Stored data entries
========================================================================

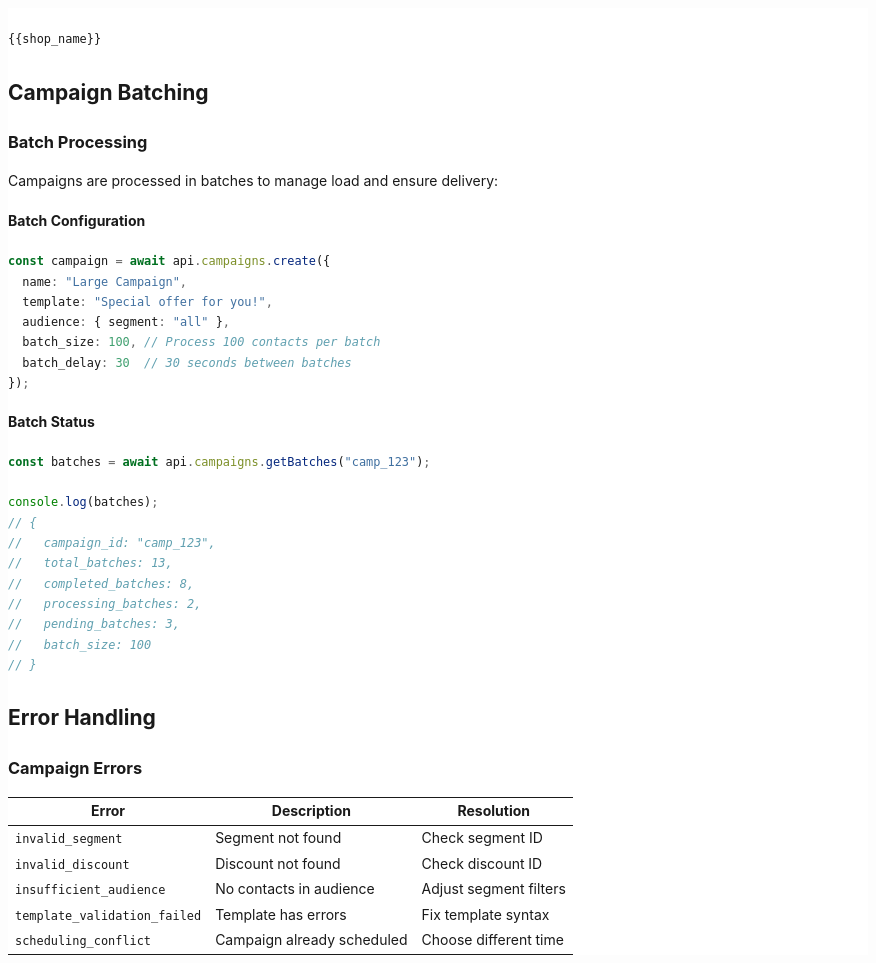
 ```liquid

{{shop_name}}
```

## Campaign Batching

### Batch Processing

Campaigns are processed in batches to manage load and ensure delivery:

#### Batch Configuration

```typescript
const campaign = await api.campaigns.create({
  name: "Large Campaign",
  template: "Special offer for you!",
  audience: { segment: "all" },
  batch_size: 100, // Process 100 contacts per batch
  batch_delay: 30  // 30 seconds between batches
});
```

#### Batch Status

```typescript
const batches = await api.campaigns.getBatches("camp_123");

console.log(batches);
// {
//   campaign_id: "camp_123",
//   total_batches: 13,
//   completed_batches: 8,
//   processing_batches: 2,
//   pending_batches: 3,
//   batch_size: 100
// }
```

## Error Handling

### Campaign Errors

| Error | Description | Resolution |
|-------|-------------|------------|
| `invalid_segment` | Segment not found | Check segment ID |
| `invalid_discount` | Discount not found | Check discount ID |
| `insufficient_audience` | No contacts in audience | Adjust segment filters |
| `template_validation_failed` | Template has errors | Fix template syntax |
| `scheduling_conflict` | Campaign already scheduled | Choose different time |

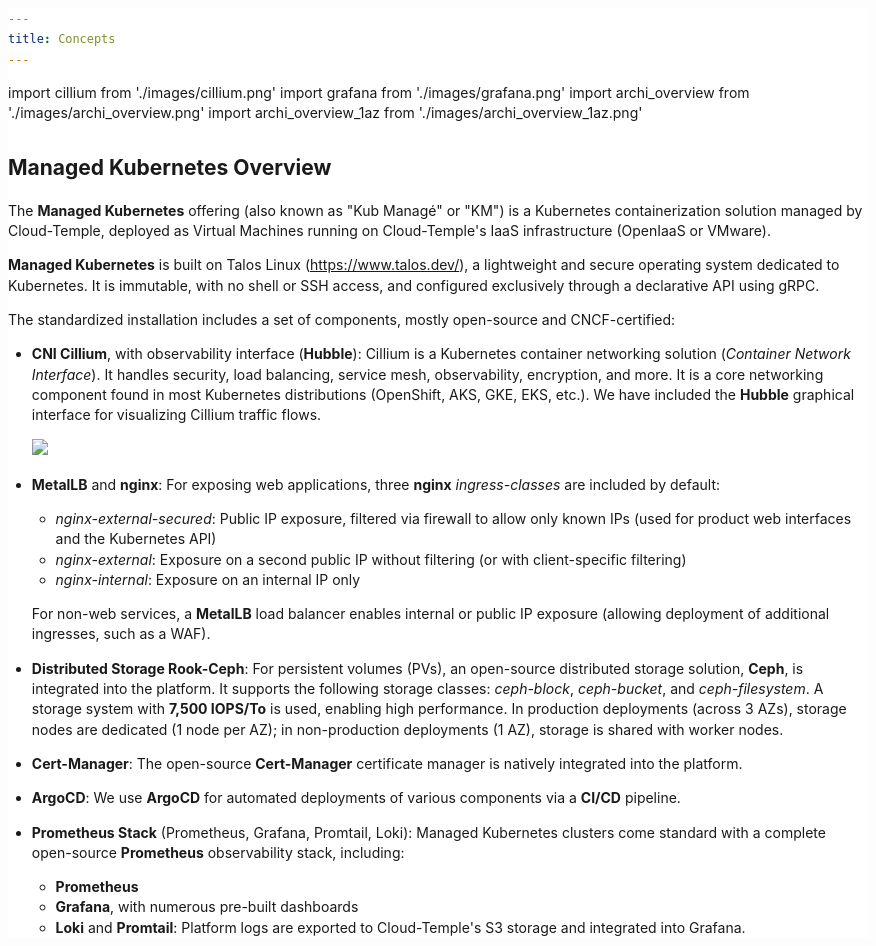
 ```yaml
---
title: Concepts
---
```


import cillium from './images/cillium.png'
import grafana from './images/grafana.png'
import archi_overview from './images/archi_overview.png'
import archi_overview_1az from './images/archi_overview_1az.png'

## Managed Kubernetes Overview

The **Managed Kubernetes** offering (also known as "Kub Managé" or "KM") is a Kubernetes containerization solution managed by Cloud-Temple, deployed as Virtual Machines running on Cloud-Temple's IaaS infrastructure (OpenIaaS or VMware).

**Managed Kubernetes** is built on Talos Linux (https://www.talos.dev/), a lightweight and secure operating system dedicated to Kubernetes. It is immutable, with no shell or SSH access, and configured exclusively through a declarative API using gRPC.

The standardized installation includes a set of components, mostly open-source and CNCF-certified:

- **CNI Cillium**, with observability interface (**Hubble**): Cillium is a Kubernetes container networking solution (*Container Network Interface*). It handles security, load balancing, service mesh, observability, encryption, and more. It is a core networking component found in most Kubernetes distributions (OpenShift, AKS, GKE, EKS, etc.). We have included the **Hubble** graphical interface for visualizing Cillium traffic flows.

    <img src={cillium} />

- **MetalLB** and **nginx**: For exposing web applications, three **nginx** *ingress-classes* are included by default:
    - *nginx-external-secured*: Public IP exposure, filtered via firewall to allow only known IPs (used for product web interfaces and the Kubernetes API)
    - *nginx-external*: Exposure on a second public IP without filtering (or with client-specific filtering)
    - *nginx-internal*: Exposure on an internal IP only

    For non-web services, a **MetalLB** load balancer enables internal or public IP exposure (allowing deployment of additional ingresses, such as a WAF).

- **Distributed Storage Rook-Ceph**: For persistent volumes (PVs), an open-source distributed storage solution, **Ceph**, is integrated into the platform. It supports the following storage classes: *ceph-block*, *ceph-bucket*, and *ceph-filesystem*. A storage system with **7,500 IOPS/To** is used, enabling high performance. In production deployments (across 3 AZs), storage nodes are dedicated (1 node per AZ); in non-production deployments (1 AZ), storage is shared with worker nodes.

- **Cert-Manager**: The open-source **Cert-Manager** certificate manager is natively integrated into the platform.

- **ArgoCD**: We use **ArgoCD** for automated deployments of various components via a **CI/CD** pipeline.

- **Prometheus Stack** (Prometheus, Grafana, Promtail, Loki): Managed Kubernetes clusters come standard with a complete open-source **Prometheus** observability stack, including:
    - **Prometheus**
    - **Grafana**, with numerous pre-built dashboards
    - **Loki** and **Promtail**: Platform logs are exported to Cloud-Temple's S3 storage and integrated into Grafana.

========================================================================

EXERCISE PROMPT:
From the records above, transcribe without alteration every line from the one with "- **MetalLB** and" to the one with "- **Prometheus**", inclusive.

RESPONSE BOX:
- **MetalLB** and **nginx**: For exposing web applications, three **nginx** *ingress-classes* are included by default:
    - *nginx-external-secured*: Public IP exposure, filtered via firewall to allow only known IPs (used for product web interfaces and the Kubernetes API)
    - *nginx-external*: Exposure on a second public IP without filtering (or with client-specific filtering)
    - *nginx-internal*: Exposure on an internal IP only

    For non-web services, a **MetalLB** load balancer enables internal or public IP exposure (allowing deployment of additional ingresses, such as a WAF).

- **Distributed Storage Rook-Ceph**: For persistent volumes (PVs), an open-source distributed storage solution, **Ceph**, is integrated into the platform. It supports the following storage classes: *ceph-block*, *ceph-bucket*, and *ceph-filesystem*. A storage system with **7,500 IOPS/To** is used, enabling high performance. In production deployments (across 3 AZs), storage nodes are dedicated (1 node per AZ); in non-production deployments (1 AZ), storage is shared with worker nodes.

- **Cert-Manager**: The open-source **Cert-Manager** certificate manager is natively integrated into the platform.

- **ArgoCD**: We use **ArgoCD** for automated deployments of various components via a **CI/CD** pipeline.

- **Prometheus Stack** (Prometheus, Grafana, Promtail, Loki): Managed Kubernetes clusters come standard with a complete open-source **Prometheus** observability stack, including:
    - **Prometheus**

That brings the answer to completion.